Option B: AWS Load Balancer Controller with Ingress
For HTTPS and path-based routing, use the AWS Load Balancer Controller with an Ingress resource. This approach lets you terminate TLS at the ALB and restrict access with AWS WAF.
Alternative: Amazon Managed Service for Prometheus (AMP)
If you do not want to manage Prometheus storage and scaling yourself, AWS offers Amazon Managed Service for Prometheus (AMP). AMP is a fully managed, Prometheus-compatible monitoring service that scales automatically and stores metrics durably in AWS infrastructure.

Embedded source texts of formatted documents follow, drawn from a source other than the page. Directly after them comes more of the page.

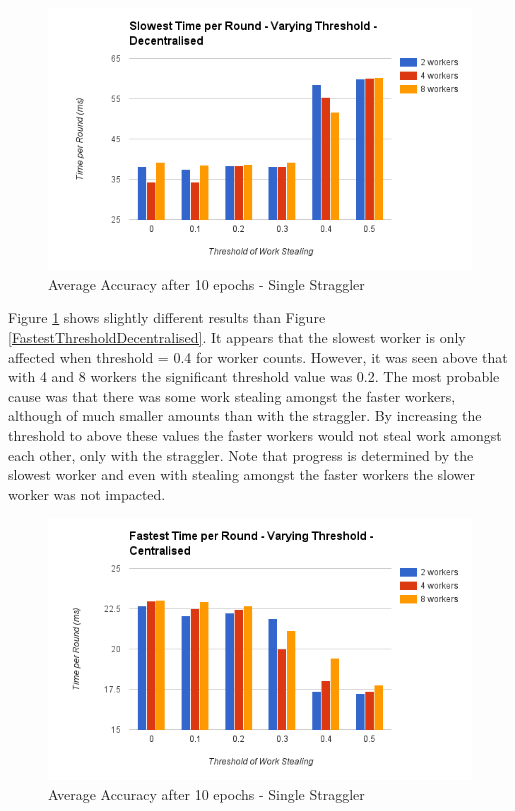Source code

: \documentclass[12pt]{article}
\begin{document}
\begin{figure}[H]
  \centering
  \includegraphics[width=6in]{SlowestThresholdDecentralised}
  \caption[]{Average Accuracy after 10 epochs - Single Straggler}
  \label{SlowestThresholdDecentralised}
\end{figure}

Figure \ref{SlowestThresholdDecentralised} shows slightly different results than Figure \ref{FastestThresholdDecentralised}. It appears that the slowest worker is only affected when threshold = 0.4 for worker counts. However, it was seen above that with 4 and 8 workers the significant threshold value was 0.2. The most probable cause was that there was some work stealing amongst the faster workers, although of much smaller amounts than with the straggler. By increasing the threshold to above these values the faster workers would not steal work amongst each other, only with the straggler. Note that progress is determined by the slowest worker and even with stealing amongst the faster workers the slower worker was not impacted.

\begin{figure}[H]
  \centering
  \includegraphics[width=6in]{FastestThresholdCentralised}
  \caption[]{Average Accuracy after 10 epochs - Single Straggler}
  \label{FastestThresholdCentralised}
\end{figure}
\end{document}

With AMP, you still run a Prometheus agent or the AWS Distro for OpenTelemetry (ADOT) Collector inside your EKS cluster to scrape and forward metrics. AMP then handles long-term storage and querying. Any Prometheus-compatible tool can connect to AMP using SigV4 authentication.
Self-managed Prometheus vs Amazon Managed Service for Prometheus
| Factor | Self-managed (Helm) | Amazon AMP |
|---|---|---|
| Cost | Pay for EC2 storage and compute only | Pay per metric sample ingested and queried |
| Setup time | 15 to 30 minutes | 30 to 60 minutes (IAM, IRSA, ADOT) |
| Scaling | Manual (add storage, scale pods) | Automatic |
| Durability | Depends on EBS or S3 config | Built-in, multi-AZ |
| Best for | Small to medium clusters, cost-sensitive setups | Large clusters, multi-cluster, production at scale |
Prometheus vs CloudWatch for EKS Monitoring
A common question is whether to use CloudWatch instead of Prometheus. Both work, but there are meaningful differences.
CloudWatch integrates natively with AWS services, requires no additional tooling, and is a good fit for small EKS clusters where you are already invested in the AWS ecosystem. However, CloudWatch costs can escalate quickly. Custom metrics are priced at roughly $0.30 per metric per month, and costs multiply across dimensions (nodes, pods, namespaces). Teams managing clusters with many custom application metrics have reported monthly bills in the thousands of dollars.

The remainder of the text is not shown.